The files seem to confirm the long-rumored Cold War incident occurred near Holy Loch, Argyll, where the US once had a permanent nuclear base. Chillingly, the crash took place just 30 miles (48km) off the coast of Glasgow.

While the US never officially confirmed the crash had taken place, the documents show it was reported at the highest levels at the time in a memo to Henry Kissinger - then secretary of state to President Gerald Ford - on November 3, 1974.

The memo, seen by the Times, told Kissinger: "Have just received word from the Pentagon that one of our Poseidon submarines has just collided with a Soviet submarine.

"The SSBN James Madison was departing Holy Loch to take up station when it collided with a Soviet submarine waiting outside the port to take up trail.
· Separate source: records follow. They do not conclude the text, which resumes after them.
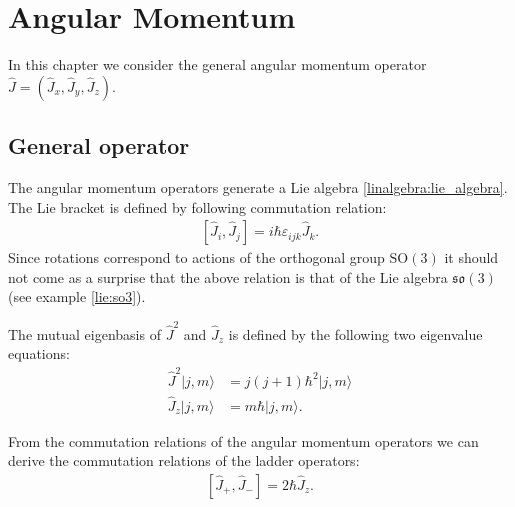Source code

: \chapter{Angular Momentum}

    In this chapter we consider the general angular momentum operator $\hat{J} = \left(\hat{J}_x, \hat{J}_y, \hat{J}_z\right)$.

\section{General operator}

    \begin{property}
       The angular momentum operators generate a Lie algebra \ref{linalgebra:lie_algebra}. The Lie bracket is defined by following commutation relation:
       \begin{gather}
           \label{QM:angular_momentum:commutation}
           \left[\hat{J}_i, \hat{J}_j\right] = i\hbar\varepsilon_{ijk}\hat{J}_k.
       \end{gather}
       Since rotations correspond to actions of the orthogonal group $\text{SO}(3)$ it should not come as a surprise that the above relation is that of the Lie algebra $\mathfrak{so}(3)$ (see example \ref{lie:so3}).
    \end{property}

    \begin{property}
       The mutual eigenbasis of $\hat{J}^2$ and $\hat{J}_z$ is defined by the following two eigenvalue equations:
       \begin{align}
           \label{QM:angular_momentum:j}
           \hat{J}^2|j, m\rangle &= j(j+1)\hbar^2|j, m\rangle\\
           \label{QM:angular_momentum:m}
           \hat{J}_z|j, m\rangle &= m\hbar|j, m\rangle.
        \end{align}
    \end{property}

    \begin{result}
        From the commutation relations of the angular momentum operators we can derive the commutation relations of the ladder operators:
        \begin{gather}
            \left[\hat{J}_+, \hat{J}_-\right] = 2\hbar\hat{J}_z.
        \end{gather}
    \end{result}

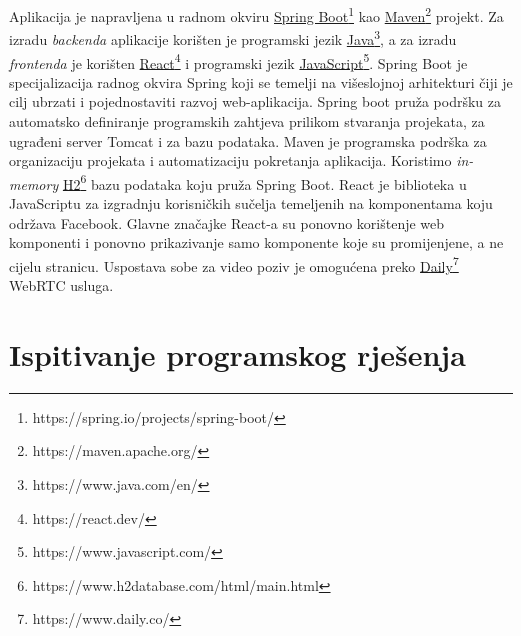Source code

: 			\indent Aplikacija je napravljena u radnom okviru \href{https://spring.io/projects/spring-boot/}{Spring Boot\footnote{https://spring.io/projects/spring-boot/}} kao \href{https://maven.apache.org/}{Maven\footnote{https://maven.apache.org/}} projekt. Za izradu \textit{backenda} aplikacije korišten je programski jezik \href{https://www.java.com/en/}{Java\footnote{https://www.java.com/en/}}, a za izradu \textit{frontenda} je korišten \href{https://react.dev/}{React\footnote{https://react.dev/}} i programski jezik \href{https://www.javascript.com/}{JavaScript\footnote{https://www.javascript.com/}}. Spring Boot je specijalizacija radnog okvira Spring koji se temelji na višeslojnoj arhitekturi čiji je cilj ubrzati i pojednostaviti razvoj web-aplikacija. Spring boot pruža podršku za automatsko definiranje programskih zahtjeva prilikom stvaranja projekata, za ugrađeni server Tomcat i za bazu podataka. Maven je programska podrška za organizaciju projekata i automatizaciju pokretanja aplikacija. Koristimo \textit{in-memory} \href{https://www.h2database.com/html/main.html}{H2\footnote{https://www.h2database.com/html/main.html}} bazu podataka koju pruža Spring Boot. React je biblioteka u JavaScriptu za izgradnju korisničkih sučelja temeljenih na komponentama koju održava Facebook. Glavne značajke React-a su ponovno korištenje web komponenti i ponovno prikazivanje samo komponente koje su promijenjene, a ne cijelu stranicu. Uspostava sobe za video poziv je omogućena preko \href{https://www.daily.co/}{Daily\footnote{https://www.daily.co/}} WebRTC usluga.

		\eject 
		
	
		\section{Ispitivanje programskog rješenja}
			
			
	
			
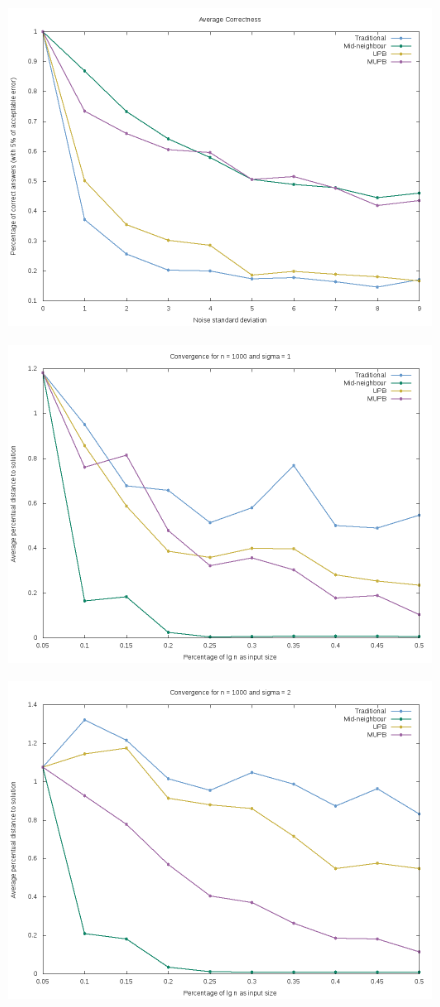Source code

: \documentclass[12pt]{article}
\begin{document}
\begin{figure}[H]
        \centering
        \includegraphics[scale=.5]{correctness_plot_result}
\end{figure}
\begin{figure}[H]
        \centering
        \includegraphics[scale=.5]{convergence_plot_n1000_s1}
\end{figure}
\begin{figure}[H]
        \centering
        \includegraphics[scale=.5]{convergence_plot_n1000_s2}
\end{figure}
\end{document}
"Both submarines surfaced and the Soviet boat subsequently submerged again. There is no report yet of the extent of damage. Will keep you posted," the message assured Kissinger.

Experts said that in the confusion of the collision it is perfectly feasible a war could have been sparked.

"The James Madison was a ballistic missile submarine armed with 16 Poseidon missiles with 160 nuclear warheads," nuclear weapons expert Hans Kristensen told the Times.

In the worst case scenario, the collision could have triggered explosions that ignited the ballistic missile fuel and ejected or destroyed the warheads, said Kristensen.

There was also a clear possibility for a war "if the crew on one of the submarines had misinterpreted the collision as an attack and decided to defend itself and sink the other submarine," he added.

The revelation comes just days after it emerged a British test-fired Trident missile veered off course towards Florida during an exercise in June 2016. The missile was not nuclear armed at the time.